DEPOIS DO LUTO, DA CULPA, DA QUEDA
O que ninguém nos conta é que essa culpa, essa autoestima abalada, podem se tornar marginais no processo. Mas não se enganem: é preciso muita força. É preciso uma rede de apoio. É preciso respirar fundo e passar por todas as fases do luto, da culpa, da tristeza. É preciso porque há, ali, um ser indefeso e ávido pela vida, mas que precisa mais do que nunca acreditar que esta vida vale a pena. Mari diz:
“Com o tempo, as respostas vão chegando, naturalmente, no dia a dia, sem procurar. Simplesmente chegam. E é preciso sensibilidade para perceber que estas respostas estão ali, na nossa frente. Por isso é fundamental não pular nenhuma etapa do luto. E uma rede de apoio, mulheres ajudando mulheres, mães dizendo para outras mães ‘você não está sozinha’, é essencial para dar a volta por cima”.
Andrea também acredita nisso:
“Conhecer outras mães na mesma situação é essencial”.
Eu fecho com as duas. Ter uma rede de apoio, conhecer mulheres que passaram pelo mesmo que eu estava passando ou iria passar foi fundamental. Eu tive o privilégio de encontrar em meu caminho duas mães que vinham pelo mesmo caminho. A Luiza Pannunzio e a Patrícia Sakavicius. Foi através das redes delas, dos blogs e das páginas que encontrei um pouco de alento e de paz. Em seguida foi a minha vez. Embora tenha colocado o blog e a página de Facebook numa longa pausa, ainda hoje recebo mensagens de vários Estados solicitando orientações sobre tratamento, uma palavra de apoio, um qualquer coisa que ajude a passar pelo processo desde o início.

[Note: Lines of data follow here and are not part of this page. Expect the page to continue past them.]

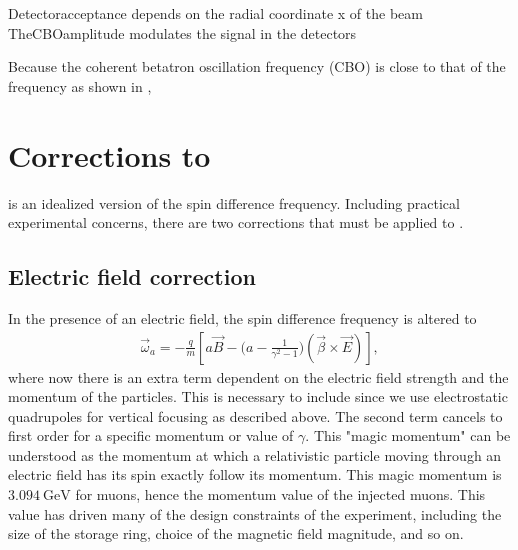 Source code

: Detectoracceptance depends on the radial coordinate x of the beam
TheCBOamplitude modulates the signal in the detectors


Because the coherent betatron oscillation frequency (CBO) is close to that of the \gmtwo frequency as shown in ,




\section{Corrections to \texorpdfstring{\wa}{wa}}

 is an idealized version of the spin difference frequency. Including practical experimental concerns, there are two corrections that must be applied to \wa.

\subsection{Electric field correction}

In the presence of an electric field, the spin difference frequency is altered to 
        \begin{align} \label{eq:waelectric}
            \vec{\omega}_{a} = -\frac{q}{m} [a\vec{B} - \Big(a - \frac{1}{\gamma^{2}-1}\Big)(\vec{\beta} \times \vec{E}) ],
        \end{align}
where now there is an extra term dependent on the electric field strength and the momentum of the particles. This is necessary to include since we use electrostatic quadrupoles for vertical focusing as described above. The second term cancels to first order for a specific momentum or value of $\gamma$. This "magic momentum" can be understood as the momentum at which a relativistic particle moving through an electric field has its spin exactly follow its momentum. This magic momentum is $\SI{3.094}{\GeV}$ for muons, hence the momentum value of the injected muons. This value has driven many of the design constraints of the \gmtwo experiment, including the size of the storage ring, choice of the magnetic field magnitude, and so on.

“Sou uma pessoa que gosta de fazer as pessoas acreditarem que é possível! Quando uma mãe se depara com o diagnóstico de fissura labiopalatina, uma carga de dúvida, preocupação e culpa chega junto com esse diagnóstico. Essa carga foi aliviada em mim com informação, muita informação. E amparo. E carinho. E a certeza de que era possível. E é isso que pretendo compartilhar, para que, de alguma forma, o benefício que tive seja multiplicado sempre. É uma forma de retribuir, sabe?”, diz Patrícia sobre a importância do trabalho que ela e outras mães fazem ao escrever sobre os diagnósticos e tratamentos de seus filhos atípicos. “A cada nova mãe que lê o blog ou conversa comigo, sinto que mais um passo foi dado em cumprir essa missão que aceitei como minha. Muitas hoje fazem o mesmo. É uma corrente do bem que não acaba nunca! Acho que isso me fortaleceu e me fortalece até hoje: transformar o limão numa limonada doce é muito mais divertido e útil”, finaliza ela.

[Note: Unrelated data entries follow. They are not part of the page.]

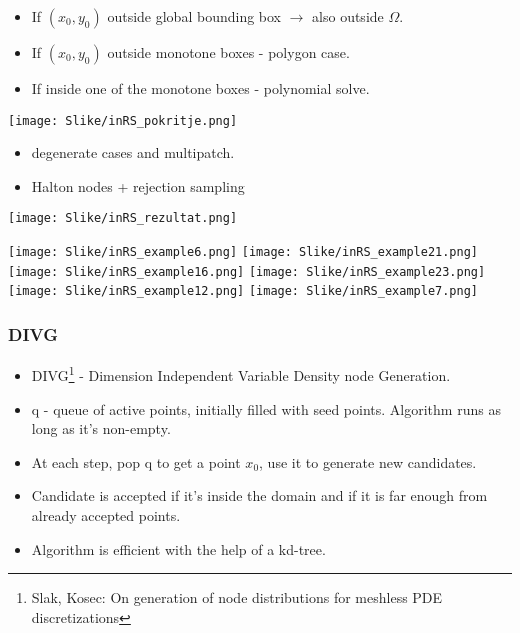 \documentclass{beamer}
\begin{document}
\begin{frame}

\begin{itemize}
\item<2-> If $(x_0,y_0)$ outside global bounding box $\to$ also outside $\Omega$.
\item<3-> If $(x_0,y_0)$ outside monotone boxes - polygon case.
\item<4-> If inside one of the monotone boxes - polynomial solve.
\end{itemize}
\texttt{[image: Slike/inRS\_pokritje.png]}
\end{frame}
\begin{frame}

\begin{itemize}
\item<1-> degenerate cases and multipatch.
\end{itemize}
\end{frame}
\begin{frame}

\begin{itemize}
\item<1-> Halton nodes + rejection sampling
\end{itemize}
\texttt{[image: Slike/inRS\_rezultat.png]}
\end{frame}
\begin{frame}

\texttt{[image: Slike/inRS\_example6.png]}
\texttt{[image: Slike/inRS\_example21.png]}
\texttt{[image: Slike/inRS\_example16.png]}
\texttt{[image: Slike/inRS\_example23.png]}
\texttt{[image: Slike/inRS\_example12.png]}
\texttt{[image: Slike/inRS\_example7.png]}
\end{frame}
\begin{frame}
\frametitle{DIVG}
\begin{itemize}
\item<1-> DIVG\footnote{Slak, Kosec: On generation of node distributions for meshless PDE discretizations} - Dimension Independent Variable Density node Generation.
\item<3-> q - queue of active points, initially filled with seed points. Algorithm runs as long as it's non-empty.
\item<4-> At each step, pop q to get a point $x_0$, use it to generate new candidates.
\item<5-> Candidate is accepted if it's inside the domain and if it is far enough from already accepted points.
\item<6-> Algorithm is efficient with the help of a kd-tree.
\end{itemize}
\end{frame}
\end{document}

Mari e Andrea também fazem este trabalho. Apoiam. Escrevem. Orientam. Por isso as escolhi para estarem aqui neste texto comigo. E, assim como essas quatro mulheres sensacionais, várias outras encontram nesta rede de apoio não só um ambiente para se levantarem e erguerem suas cabeças, mas também para ajudarem outras mães a fazerem o mesmo. Como nós tentamos fazer.
Eu escuto muito sobre como o ativismo que faço é “de sofá”. Sobre julgamentos e dúvidas a respeito do valor de textos tão pessoais, quando sou jornalista e comecei minha carreira escrevendo reportagens para jornais impressos e revistas de grande circulação na cidade onde nasci.
Mas depois de entender como funciona esta rede de apoio, e perceber que uma parte imensa dela acontece aqui, no mundo virtual, aceitei que nos mostrar de forma crua e aberta é o jeito mais profundo de dizer àquelas que estão lendo: eu entendo você.
E isso vai se acertar. A vida segue, e nós vamos seguir juntas. Pega aqui a minha mão.
O caminho é mais suave quando você não está sozinha. E você não está.